New idea for driving scientific debate in your journal club: PREreview

What if scientific journal clubs discussed papers before submitting them to journals, and had a say before editors and reviewers did?

BY DAVID KENT | NOV 08 2017

The eLife folks directed me to a very interesting link the other day — an article published on eLife Labs that encouraged scientists across the world to engage with research articles before they have been peer reviewed. (For those who do not know eLife Labs, it’s the place where all the new and cool things that try to change the scientific publishing racket are brought to the fore — I encourage a regular look-see!)

Preprint servers such as arXiv and bioRxiv are all the rage these days — they get research out to the community much faster and allow researchers to stake a claim on a novel technology or piece of research to avoid getting scooped during a sometimes lengthy peer review process.

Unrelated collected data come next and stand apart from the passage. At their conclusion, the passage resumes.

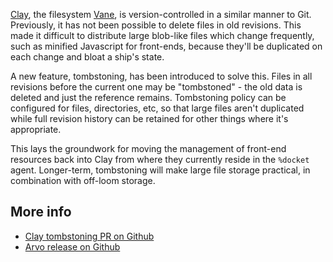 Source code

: [Clay](https://urbit.org/docs/glossary/clay), the filesystem
[Vane](https://urbit.org/docs/glossary/vane), is version-controlled in a similar
manner to Git. Previously, it has not been possible to delete files in old
revisions. This made it difficult to distribute large blob-like files which
change frequently, such as minified Javascript for front-ends, because they'll
be duplicated on each change and bloat a ship's state.

A new feature, tombstoning, has been introduced to solve this. Files in all
revisions before the current one may be "tombstoned" - the old data is deleted
and just the reference remains. Tombstoning policy can be configured for files,
directories, etc, so that large files aren't duplicated while full revision
history can be retained for other things where it's appropriate.

This lays the groundwork for moving the management of front-end resources back
into Clay from where they currently reside in the `%docket` agent. Longer-term,
tombstoning will make large file storage practical, in combination with off-loom
storage.

## More info

- [Clay tombstoning PR on Github](https://github.com/urbit/urbit/pull/5408)
- [Arvo release on Github](https://github.com/urbit/urbit/releases/tag/urbit-os-v2.123)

I won’t discuss the merits/drawbacks of preprint servers here today, but I did want to draw our readers’ attention to an idea that emerged from the eLife Labs article. Authors Samantha Hindle and Daniela Saderi lobby for the already existing “scientific journal club” structure to be a little bolder than average…  start discussing papers before submission to journals and have a say before the editors and reviewers do!

Secondly, the article makes the excellent point that too much discussion gets locked away in the journal clubs and never sees the light of day:

“it can be frustrating when those detailed critiques remain within the walls of the journal club and are unlikely to reach the authors or the wider community.”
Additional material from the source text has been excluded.